Waiting and More Waiting
Sports betting in Maine is unfortunately delayed as of right now. Governor Janet Mills did not sign the legislation before the 10 day deadline was up. The bill cannot become law and will now sit in place until the next legislative session. When the new session starts, the governor then has three days to choose to veto the measure or allow it to pass into law minus her signature. To speed things up somewhat, lawmakers can call a special session during the summer months. If they will do so has yet to be determined.
So, why didn’t the governor sign the bill? The legislation is being considered as a measure that will allow a free-market for sports betting in the state. Retail sportsbooks will be allowed to operate inside a gaming facility as well as mobile applications. With online sports betting, provider are not bound to a retail location in order to offer services.
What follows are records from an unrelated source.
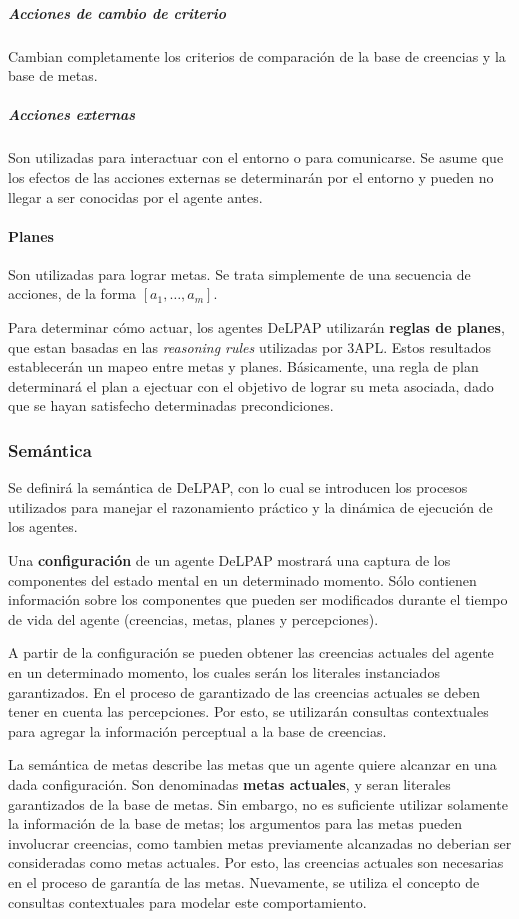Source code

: \subparagraph{Acciones de cambio de criterio}

Cambian completamente los criterios de comparación de la base de creencias y la base de metas.

\subparagraph{Acciones externas}

Son utilizadas para interactuar con el entorno o para comunicarse. Se asume que los efectos de las acciones externas se determinarán por el entorno y pueden no llegar a ser conocidas por el agente antes.

\paragraph{Planes}

Son utilizadas para lograr metas. Se trata simplemente de una secuencia de acciones, de la forma 
$[a_1,\ldots,a_m]$. 

Para determinar cómo actuar, los agentes DeLPAP utilizarán
\textbf{reglas de planes}, que estan basadas en las \textit{reasoning rules} utilizadas por 3APL.
Estos resultados establecerán un mapeo entre metas y planes. Básicamente, una regla de plan
determinará el plan a ejectuar con el objetivo de lograr su meta asociada, dado que se hayan
satisfecho determinadas precondiciones.

\subsubsection{Semántica}

Se definirá la semántica de DeLPAP, con lo cual se introducen los procesos utilizados para manejar
el razonamiento práctico y la dinámica de ejecución de los agentes.

Una \textbf{configuración} de un agente DeLPAP mostrará una captura de los componentes del estado 
mental en un determinado momento. Sólo contienen información sobre los componentes que pueden ser 
modificados durante el tiempo de vida del agente (creencias, metas, planes y percepciones).

A partir de la configuración se pueden obtener las creencias actuales del agente en un determinado 
momento, los cuales serán los literales instanciados garantizados. En el proceso de garantizado de las
creencias actuales se deben tener en cuenta las percepciones. Por esto, se utilizarán consultas 
contextuales para agregar la información perceptual a la base de creencias.

La semántica de metas describe las metas que un agente quiere alcanzar en una dada configuración. 
Son denominadas \textbf{metas actuales}, y seran literales garantizados de la base de metas. Sin 
embargo, no es suficiente utilizar solamente la información de la base de metas; los argumentos para
las metas pueden involucrar creencias, como tambien metas previamente alcanzadas no deberian ser 
consideradas como metas actuales. Por esto, las creencias actuales son necesarias en el proceso de 
garantía de las metas. Nuevamente, se utiliza el concepto de consultas contextuales para modelar este
comportamiento.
In many states, such operations are bound to land-based casinos or other types of gaming facilities. In Maine, lawmakers noted that such a restriction is odd when considering general business practices. Senator Louis Luchini pointed out that companies like Amazon are not required to be linked to grocery stores, so why should online gaming operators.
Details of the Bill
With the legislation, online and land-based operations would have different tax requirements. Land based operators would be taxed less at 10% while online operators would be taxed at a higher 16%. No cap is placed on online operator and every gaming facility in the state is allowed to take part in the new industry. This could create quite the expansion for gambling in the state.
Among state officials, there is a fear that gambling addiction rates will increase. Some believe that if more gaming is offered, the chance of players becoming addicted will rise as well. However, one could look at a number of states that have expanded their offerings as of late, including New Jersey and Pennsylvania to see that an increase in addiction rates is not guaranteed and players have access to quality resources to help if an addiction were to occur.
For Maine to stay in competition in their region of the US, sports betting will have to become a factor. Pennsylvania, New Jersey, Delaware and Rhode Island all offer services and would be considered competition to Maine.
As more states begin to offer sports betting, the activity should become more prevalent across the nation. In Maine, players will have to wait until 2020 most likely before being able to access the activity within the state’s borders.
If Governor Mills chooses to veto the measure, the senate does have the ability to override the decision. The senate would need a two-thirds majority vote. The bill only passed with a 19-15 vote so that might not be possible. A total of 24 senators would have to vote in favor to see the bill become law after a veto.
We shall see in the coming weeks what happens with the legislation, if a special session is called just what will happen in Maine regarding sports betting pursuits.